“Jasper was soft, beautiful, lean, and poetic,” wrote Robert Rauschenberg, one of the most important artists of the 20th century, of Jasper Johns, his inamorato from 1954 to 1962. “I have photos of him then that would break your heart.” Johns had moved from South Carolina to New York City with the vague idea of becoming an artist. A mere decade later, he was one of America’s greatest living painters. He had fallen in love with Rauschenberg, five years his senior and already a working artist, who mentored and inspired the young man (known to his friends as Jap). “We gave each other permission,” Rauschenberg recalled before he died in 2008. During a period of frenzied invention, Johns produced a body of work — paintings of maps, flags, letters, and numerals — that transfixed and then transformed the art world.
The images Johns produced turned out to be the link between what came before (abstract expressionism) and pretty much everything that happened after (including pop art, with its bold appropriation of familiar images, and minimalist and conceptual art).

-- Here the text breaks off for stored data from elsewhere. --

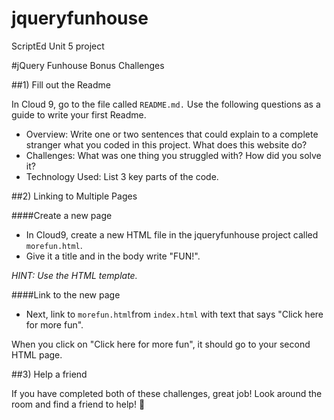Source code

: # jqueryfunhouse
ScriptEd Unit 5 project

#jQuery Funhouse Bonus Challenges

##1) Fill out the Readme

In Cloud 9, go to the file called `README.md.` Use the following questions as a guide to write your first Readme.

* Overview: Write one or two sentences that could explain to a complete stranger what you coded in this project. What does this website do?
* Challenges: What was one thing you struggled with? How did you solve it?
* Technology Used: List 3 key parts of the code. 

##2) Linking to Multiple Pages

####Create a new page
* In Cloud9, create a new HTML file in the jqueryfunhouse project called `morefun.html`. 
* Give it a title and in the body write "FUN!".

*HINT: Use the HTML template.*

####Link to the new page
* Next, link to `morefun.html`from `index.html` with text that says "Click here for more fun". 

When you click on "Click here for more fun", it should go to your second HTML page.

##3) Help a friend

If you have completed both of these challenges, great job! Look around the room and find a friend to help! 👀
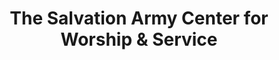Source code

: ---
title: "The Salvation Army Center for Worship & Service"
url: /goldsboro/the-salvation-army-center-for-worship-und-service/
shop: Gebrauchtwaren
---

But for Johns, the permission he got from his relationship with Rauschenberg didn’t include coming out of the closet. The details of the relationship between the men was known only to art world insiders (including Leo Castelli, the gallerist who discovered Johns during a visit to Rauschenberg’s studio in 1956) and to close friends. The two also had affairs with women and never publicly identified themselves as gay. It was a closet of convenience. “A perk of their secretiveness,” explained Brad Gooch in an essay on Johns, “was the chance to be players in the larger world rather than put in a box and dismissed.”
Gooch is right that Johns might not have been taken seriously as an artist had he been known as Robert Rauschenberg’s boyfriend. Not only was the 1950s one of the most homophobic decades in American history, but the art world was dominated by macho egoists, epitomized by Jackson Pollock.
And what Johns wasn’t comfortable saying in words, he wasn’t comfortable saying in his paintings. He focused on images the mind already knows — flags, targets, and numerals — precisely to avoid giving too much away. “I don’t want my work to be an exposure of my feelings,” Johns pronounced. But by painting familiar, even banal, subjects, he left critics to wonder about the meaning of his turbulent brushwork and crusty surfaces. Jonathan Katz, the queer historian, said Johns’s work was about “the tension between knowing and not knowing, saying and not saying.” He added, “The work always betrays a notion of something being buried or secreted.”
There were a few early bursts of directness. His Target With Plaster Casts (1955) included nine small wooden boxes with hinged doors, each containing a cast of a body part. One of them was a penis, perfectly detailed. Would it be all right, asked a representative of the Museum of Modern Art, which was hoping to acquire the work, if the lid to that particular box stayed closed? According to his biographer Calvin Tomkins, Johns said it would be all right to keep the lid closed some of the time.
But increasingly, he kept doors closed. Johns and Rauschenberg split up in part because of his discomfort as they became known beyond their immediate circle. “What had been sensitive and tender became gossip,” said Rauschenberg. In a rare mention of Rauschenberg, Johns recalled the time he was reading Gertrude Stein’s The Autobiography of Alice B. Toklas aloud in their studio, and Rauschenberg turned and said, “One day they’ll be writing about us like that.” Johns, by his own account, was startled by Rauschenberg’s comparison to the lesbian couple.
Their breakup was so bitter that, according to biographers, each left New York City for an extended period, and the two men hardly spoke for the next decade. Johns made revenge paintings, according to Katz, who points to one canvas called Liar. More poignantly, in 1961, as the relationship was ending, Johns titled another painting In Memory of My Feelings — Frank O’Hara, taking its name from a well-known poem by O’Hara about gay love and the price paid for suppressing it. The poem begins, “My quietness has a man in it.” Over the years, Johns became increasingly reclusive, moving to an estate in Sharon, Conn. and almost never giving interviews.
Should Johns be claimed as a gay artist–something he would never call himself? His achievements were a direct result of his relationship with Rauschenberg. That their productive pairing occured behind the cover of familiar images made it no less real, and certainly no less momentous.